# National catfish day



## jhouser (Jul 8, 2013)

Today is national catfish day. Post a picture of your PB to show your appreciation for the sport


----------



## whodeynati (Mar 12, 2012)

What!! I wish I was able to go catfishing today.


----------



## jhouser (Jul 8, 2013)

That's a hog !! Nice fish !


----------



## ducky152000 (Jul 20, 2005)




----------



## Dana.Birrell (Apr 23, 2012)

My first year hitting catfishing hard. 19.4 lbs!


----------



## jhouser (Jul 8, 2013)

This is awesome seeing all these fish !


----------



## Dana.Birrell (Apr 23, 2012)

I'm hoping to beat this record this weekend. Going bluing at Prairie Oaks Metro, casting big dead baits into the center of the quarry from Kayaks.
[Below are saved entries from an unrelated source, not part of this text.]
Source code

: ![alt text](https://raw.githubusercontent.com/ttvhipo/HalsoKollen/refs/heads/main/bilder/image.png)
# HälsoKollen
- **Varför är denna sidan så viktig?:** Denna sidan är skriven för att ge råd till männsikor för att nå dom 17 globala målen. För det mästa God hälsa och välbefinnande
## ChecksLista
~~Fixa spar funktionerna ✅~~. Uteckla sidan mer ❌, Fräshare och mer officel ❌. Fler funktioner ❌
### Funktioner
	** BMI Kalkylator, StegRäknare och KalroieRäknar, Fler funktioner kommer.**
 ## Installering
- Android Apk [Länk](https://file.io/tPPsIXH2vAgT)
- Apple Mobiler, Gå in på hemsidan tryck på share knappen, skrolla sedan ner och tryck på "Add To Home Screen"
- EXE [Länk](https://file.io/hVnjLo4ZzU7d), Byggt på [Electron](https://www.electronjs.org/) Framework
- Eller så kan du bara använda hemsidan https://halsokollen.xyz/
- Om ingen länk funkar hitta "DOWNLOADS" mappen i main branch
Should be a blast!


----------



## Salmonid (Apr 14, 2004)

Here is my 18 lb 2 oz Channel from Clear Fork, Me on the right, 










Here is a 30.5 lb Blue









30 lb Flattie from GMR









Hope you enjoyed the pics as they took me back to catching each one and left quite a smile on my face!
Salmonid


----------



## Dana.Birrell (Apr 23, 2012)

Hahahaha Mark, you look tickled pink with that Blue. Fresh shave and childhood giddies!


----------



## BanksideBandit (Jan 22, 2010)

Sent from my SCH-I545 using Ohub Campfire mobile app


----------



## Fishnhunt (Oct 13, 2008)

Catfish that I caught the 24th at Mogadore Reservoir. Weighed between 15-16 pounds only had a spring scale, damn battery died in my digital scale. 


Posted using Outdoor Hub Campfire


----------



## Rembis50 (May 28, 2013)

Mine looks tiny compared to everybody elses haha. 30inch cat


----------